[INSTRUCTIONS TO FOLLOW]: Using the records below, filter out every line that lacks "nikhilsira" and copy the rest.

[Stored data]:
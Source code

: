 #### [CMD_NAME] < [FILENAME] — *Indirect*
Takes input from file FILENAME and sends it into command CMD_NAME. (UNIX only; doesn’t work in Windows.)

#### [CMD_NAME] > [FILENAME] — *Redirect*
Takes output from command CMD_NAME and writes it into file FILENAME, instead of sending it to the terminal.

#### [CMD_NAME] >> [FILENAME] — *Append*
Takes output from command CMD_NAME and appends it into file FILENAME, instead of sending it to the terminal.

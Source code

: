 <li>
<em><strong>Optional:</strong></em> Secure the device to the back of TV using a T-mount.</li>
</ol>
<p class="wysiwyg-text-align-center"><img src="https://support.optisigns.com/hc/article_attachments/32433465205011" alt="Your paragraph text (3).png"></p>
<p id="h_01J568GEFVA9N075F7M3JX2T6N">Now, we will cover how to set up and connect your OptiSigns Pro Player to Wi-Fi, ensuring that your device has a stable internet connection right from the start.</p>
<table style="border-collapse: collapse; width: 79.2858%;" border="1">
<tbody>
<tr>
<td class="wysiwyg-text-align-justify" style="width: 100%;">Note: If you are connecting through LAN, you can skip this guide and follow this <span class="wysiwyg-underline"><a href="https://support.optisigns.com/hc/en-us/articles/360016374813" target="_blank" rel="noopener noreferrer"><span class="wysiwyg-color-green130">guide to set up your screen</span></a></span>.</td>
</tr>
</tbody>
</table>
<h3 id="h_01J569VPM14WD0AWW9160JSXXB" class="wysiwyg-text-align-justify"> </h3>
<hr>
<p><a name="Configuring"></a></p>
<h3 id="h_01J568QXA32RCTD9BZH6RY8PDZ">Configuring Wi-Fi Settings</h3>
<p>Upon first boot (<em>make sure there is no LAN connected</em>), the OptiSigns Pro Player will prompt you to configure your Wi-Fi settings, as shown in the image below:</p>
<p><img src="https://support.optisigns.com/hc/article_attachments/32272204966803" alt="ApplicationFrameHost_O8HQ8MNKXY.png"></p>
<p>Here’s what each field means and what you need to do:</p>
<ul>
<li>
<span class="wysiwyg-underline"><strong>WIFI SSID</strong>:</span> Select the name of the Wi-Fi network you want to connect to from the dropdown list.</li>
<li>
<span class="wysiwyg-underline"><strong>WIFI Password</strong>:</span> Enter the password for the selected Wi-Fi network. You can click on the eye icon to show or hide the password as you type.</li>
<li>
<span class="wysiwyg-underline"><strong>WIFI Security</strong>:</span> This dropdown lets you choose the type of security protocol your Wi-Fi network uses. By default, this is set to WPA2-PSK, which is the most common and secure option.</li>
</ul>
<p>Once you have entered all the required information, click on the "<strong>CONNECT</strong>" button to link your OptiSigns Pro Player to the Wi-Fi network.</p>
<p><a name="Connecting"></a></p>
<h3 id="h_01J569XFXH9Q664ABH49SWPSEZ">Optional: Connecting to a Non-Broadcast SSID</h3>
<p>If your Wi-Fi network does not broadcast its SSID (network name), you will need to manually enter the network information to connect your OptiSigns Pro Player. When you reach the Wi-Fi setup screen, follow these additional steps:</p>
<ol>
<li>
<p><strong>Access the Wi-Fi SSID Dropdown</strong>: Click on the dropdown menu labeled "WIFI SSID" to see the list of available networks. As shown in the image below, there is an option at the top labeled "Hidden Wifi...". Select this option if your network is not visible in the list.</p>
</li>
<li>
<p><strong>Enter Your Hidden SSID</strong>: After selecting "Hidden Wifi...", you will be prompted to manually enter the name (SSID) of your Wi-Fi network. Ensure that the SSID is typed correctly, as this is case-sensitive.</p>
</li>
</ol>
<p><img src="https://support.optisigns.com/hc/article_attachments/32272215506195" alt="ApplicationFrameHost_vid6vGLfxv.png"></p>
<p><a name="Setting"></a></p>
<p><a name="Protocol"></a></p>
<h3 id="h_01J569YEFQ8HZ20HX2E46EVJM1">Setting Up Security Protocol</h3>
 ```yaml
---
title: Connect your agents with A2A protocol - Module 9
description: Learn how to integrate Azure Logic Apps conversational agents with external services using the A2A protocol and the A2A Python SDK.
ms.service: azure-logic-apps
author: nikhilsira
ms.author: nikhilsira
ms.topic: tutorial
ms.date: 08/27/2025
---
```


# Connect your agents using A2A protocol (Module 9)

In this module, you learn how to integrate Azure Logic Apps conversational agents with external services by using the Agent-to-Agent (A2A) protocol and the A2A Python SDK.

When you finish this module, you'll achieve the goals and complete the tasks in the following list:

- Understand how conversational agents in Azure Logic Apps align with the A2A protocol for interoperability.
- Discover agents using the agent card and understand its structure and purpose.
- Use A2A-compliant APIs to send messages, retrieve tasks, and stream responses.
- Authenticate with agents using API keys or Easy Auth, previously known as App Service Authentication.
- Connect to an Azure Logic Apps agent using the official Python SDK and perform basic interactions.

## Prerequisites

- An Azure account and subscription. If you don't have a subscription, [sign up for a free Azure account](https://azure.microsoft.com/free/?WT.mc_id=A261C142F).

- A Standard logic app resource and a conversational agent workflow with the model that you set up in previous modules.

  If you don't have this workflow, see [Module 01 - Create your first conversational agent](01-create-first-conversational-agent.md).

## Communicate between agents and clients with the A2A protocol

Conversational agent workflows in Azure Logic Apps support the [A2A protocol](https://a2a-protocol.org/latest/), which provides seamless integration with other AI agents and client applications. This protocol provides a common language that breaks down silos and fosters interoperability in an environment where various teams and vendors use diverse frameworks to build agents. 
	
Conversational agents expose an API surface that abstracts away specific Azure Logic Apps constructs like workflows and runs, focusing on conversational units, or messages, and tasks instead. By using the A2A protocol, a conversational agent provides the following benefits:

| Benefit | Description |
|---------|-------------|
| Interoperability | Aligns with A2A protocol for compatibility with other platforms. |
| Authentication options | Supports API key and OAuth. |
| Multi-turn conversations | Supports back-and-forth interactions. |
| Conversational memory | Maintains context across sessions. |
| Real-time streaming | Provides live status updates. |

[TASK SOLUTION]:
author: nikhilsira
ms.author: nikhilsira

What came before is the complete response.